Stored entries
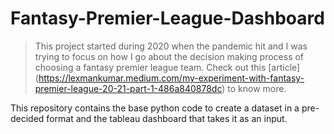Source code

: # Fantasy-Premier-League-Dashboard

> This project started during 2020 when the pandemic hit and I was trying to focus on how I go about the decision making process of choosing a fantasy premier league team. Check out this [article] (https://lexmankumar.medium.com/my-experiment-with-fantasy-premier-league-20-21-part-1-486a840878dc) to know more. 

This repository contains the base python code to create a dataset in a pre-decided format and the tableau dashboard that takes it as an input.
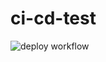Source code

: # ci-cd-test

![deploy workflow](https://github.com/github/docs/actions/workflows/main.yml/badge.svg)
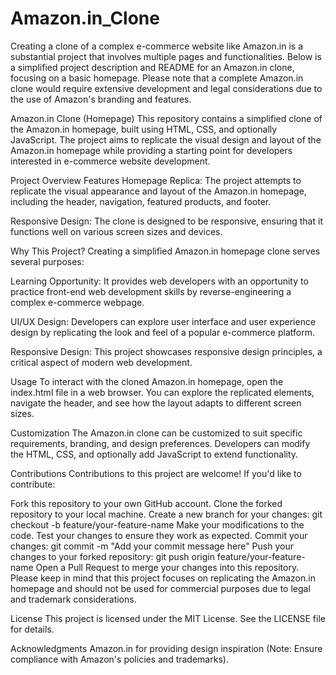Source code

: # Amazon.in_Clone

Creating a clone of a complex e-commerce website like Amazon.in is a substantial project that involves multiple pages and functionalities. Below is a simplified project description and README for an Amazon.in clone, focusing on a basic homepage. Please note that a complete Amazon.in clone would require extensive development and legal considerations due to the use of Amazon's branding and features.

Amazon.in Clone (Homepage)
This repository contains a simplified clone of the Amazon.in homepage, built using HTML, CSS, and optionally JavaScript. The project aims to replicate the visual design and layout of the Amazon.in homepage while providing a starting point for developers interested in e-commerce website development.

Project Overview
Features
Homepage Replica: The project attempts to replicate the visual appearance and layout of the Amazon.in homepage, including the header, navigation, featured products, and footer.

Responsive Design: The clone is designed to be responsive, ensuring that it functions well on various screen sizes and devices.

Why This Project?
Creating a simplified Amazon.in homepage clone serves several purposes:

Learning Opportunity: It provides web developers with an opportunity to practice front-end web development skills by reverse-engineering a complex e-commerce webpage.

UI/UX Design: Developers can explore user interface and user experience design by replicating the look and feel of a popular e-commerce platform.

Responsive Design: This project showcases responsive design principles, a critical aspect of modern web development.

Usage
To interact with the cloned Amazon.in homepage, open the index.html file in a web browser. You can explore the replicated elements, navigate the header, and see how the layout adapts to different screen sizes.

Customization
The Amazon.in clone can be customized to suit specific requirements, branding, and design preferences. Developers can modify the HTML, CSS, and optionally add JavaScript to extend functionality.

Contributions
Contributions to this project are welcome! If you'd like to contribute:

Fork this repository to your own GitHub account.
Clone the forked repository to your local machine.
Create a new branch for your changes: git checkout -b feature/your-feature-name
Make your modifications to the code.
Test your changes to ensure they work as expected.
Commit your changes: git commit -m "Add your commit message here"
Push your changes to your forked repository: git push origin feature/your-feature-name
Open a Pull Request to merge your changes into this repository.
Please keep in mind that this project focuses on replicating the Amazon.in homepage and should not be used for commercial purposes due to legal and trademark considerations.

License
This project is licensed under the MIT License. See the LICENSE file for details.

Acknowledgments
Amazon.in for providing design inspiration (Note: Ensure compliance with Amazon's policies and trademarks).
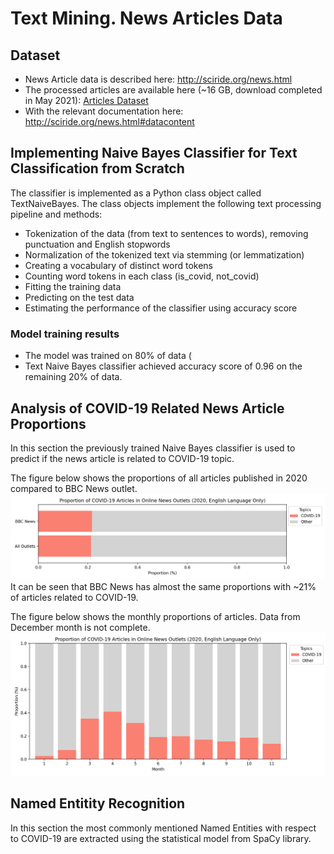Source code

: # Text Mining. News Articles Data

## Dataset
- News Article data is described here: <http://sciride.org/news.html>
- The processed articles are available here (~16 GB, download completed in May 2021): [Articles Dataset](https://news-mine.s3.eu-west-2.amazonaws.com/processed.tar.gz)
- With the relevant documentation here: <http://sciride.org/news.html#datacontent>

## Implementing Naive Bayes Classifier for Text Classification from Scratch

The classifier is implemented as a Python class object called TextNaiveBayes. The class objects implement the following text processing pipeline and methods:
- Tokenization of the data (from text to sentences to words), removing punctuation and English stopwords
- Normalization of the tokenized text via stemming (or lemmatization)
- Creating a vocabulary of distinct word tokens
- Counting word tokens in each class (is_covid, not_covid)
- Fitting the training data
- Predicting on the test data
- Estimating the performance of the classifier using accuracy score

### Model training results
- The model was trained on 80% of data (
- Text Naive Bayes classifier achieved accuracy score of 0.96 on the remaining 20% of data.

## Analysis of COVID-19 Related News Article Proportions
In this section the previously trained Naive Bayes classifier is used to predict if the news article is related to COVID-19 topic.

The figure below shows the proportions of all articles published in 2020 compared to BBC News outlet.
![Proportions 2020](./Results/covid19_proportion_2020.png)
It can be seen that BBC News has almost the same proportions with ~21% of articles related to COVID-19.

The figure below shows the monthly proportions of articles. Data from December month is not complete.
![Monthly Proportions](./Results/covid19_proportion_monthly_2020.png)

## Named Entitity Recognition
In this section the most commonly mentioned Named Entities with respect to COVID-19 are extracted using the statistical model from SpaCy library.
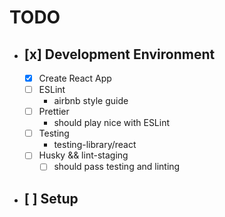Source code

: # TODO

- ## [x] Development Environment

  - [x] Create React App
  - [ ] ESLint
    - airbnb style guide
  - [ ] Prettier
    - should play nice with ESLint
  - [ ] Testing
    - testing-library/react
  - [ ] Husky && lint-staging
    - [ ] should pass testing and linting

- ## [ ] Setup
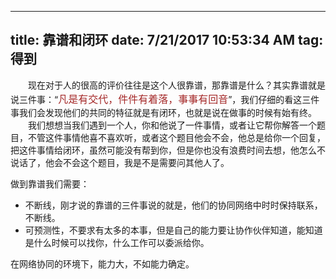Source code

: ------
title: 靠谱和闭环 
date: 7/21/2017 10:53:34 AM 
tag: 得到
------
<div style="text-indent:2em">现在对于人的很高的评价往往是这个人很靠谱，那靠谱是什么？其实靠谱就是说三件事：“<font color=brown size=3>凡是有交代，件件有着落，事事有回音</font>”，我们仔细的看这三件事我们会发现他们的共同的特征就是有闭环，也就是说在做事的时候有始有终。</div>
<!-- more -->
<div style="text-indent:2em">我们想想当我们遇到一个人，你和他说了一件事情，或者让它帮你解答一个题目，不管这件事情他喜不喜欢听，或者这个题目他会不会，他总是给你一个回复，把这件事情给闭环，虽然可能没有帮到你，但是你也没有浪费时间去想，他怎么不说话了，他会不会这个题目，我是不是需要问其他人了。</div>

做到靠谱我们需要：
<ul>
	<li>不断线，刚才说的靠谱的三件事说的就是，他们的协同网络中时时保持联系，不断线。</li>
	<li>可预测性，不要求有太多的本事，但是自己的能力要让协作伙伴知道，能知道是什么时候可以找你，什么工作可以委派给你。</li>
</ul>

在网络协同的环境下，能力大，不如能力确定。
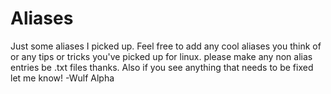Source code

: # Aliases
Just some aliases I picked up.
Feel free to add any cool aliases you think of
or any tips or tricks you've picked up for linux.
please make any non alias entries be .txt files thanks.
Also if you see anything that needs to be fixed let me know!
-Wulf Alpha
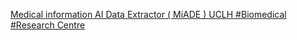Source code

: [Medical information AI Data Extractor ( MiADE )   UCLH #Biomedical #Research Centre](https://qi.tc/qi/110443)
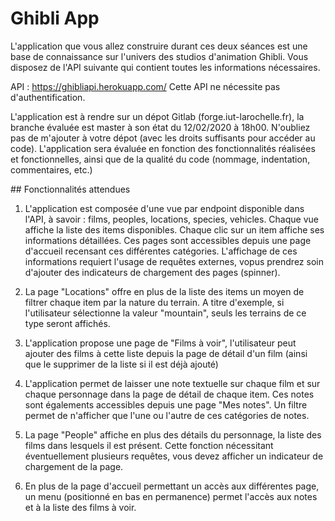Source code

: Ghibli App 
==========

L'application que vous allez construire durant ces deux séances est une base de connaissance sur l'univers des studios d'animation Ghibli. 
Vous disposez de l'API suivante qui contient toutes les informations nécessaires. 

API : https://ghibliapi.herokuapp.com/ Cette API ne nécessite pas d'authentification. 

L'application est à rendre sur un dépot Gitlab (forge.iut-larochelle.fr), la branche évaluée est master à son état du 12/02/2020 à 18h00. N'oubliez pas de m'ajouter à votre dépot (avec les droits suffisants pour accéder au code). L'application sera évaluée en fonction des fonctionnalités réalisées et fonctionnelles, ainsi que de la qualité du code (nommage, indentation, commentaires, etc.)

## Fonctionnalités attendues

1. L'application est composée d'une vue par endpoint disponible dans l'API, à savoir : films, peoples, locations, species, vehicles. Chaque vue affiche la liste des items disponibles. Chaque clic sur un item affiche ses informations détaillées. Ces pages sont accessibles depuis une page d'accueil recensant ces différentes catégories. L'affichage de ces informations requiert l'usage de requêtes externes, vopus prendrez soin d'ajouter des indicateurs de chargement des pages (spinner).

2. La page "Locations" offre en plus de la liste des items un moyen de filtrer chaque item par la nature du terrain. A titre d'exemple, si l'utilisateur sélectionne la valeur "mountain", seuls les terrains de ce type seront affichés. 

3. L'application propose une page de "Films à voir", l'utilisateur peut ajouter des films à cette liste depuis la page de détail d'un film (ainsi que le supprimer de la liste si il est déjà ajouté)

4. L'application permet de laisser une note textuelle sur chaque film et sur chaque personnage dans la page de détail de chaque item. Ces notes sont égalements accessibles depuis une page "Mes notes". Un filtre permet de n'afficher que l'une ou l'autre de ces catégories de notes. 

5. La page "People" affiche en plus des détails du personnage, la liste des films dans lesquels il est présent. Cette fonction nécessitant éventuellement plusieurs requêtes, vous devez afficher un indicateur de chargement de la page. 

6. En plus de la page d'accueil permettant un accès aux différentes page, un menu (positionné en bas en permanence) permet l'accès aux notes et à la liste des films à voir. 
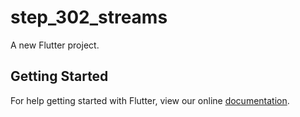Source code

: # step_302_streams

A new Flutter project.

## Getting Started

For help getting started with Flutter, view our online
[documentation](https://flutter.io/).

## Exercise requirements
Out of the entries, report each line that contains the word "replicating".

## Solution
UI/UX Design: Developers can explore user interface and user experience design by replicating the look and feel of a popular e-commerce platform.
Please keep in mind that this project focuses on replicating the Amazon.in homepage and should not be used for commercial purposes due to legal and trademark considerations.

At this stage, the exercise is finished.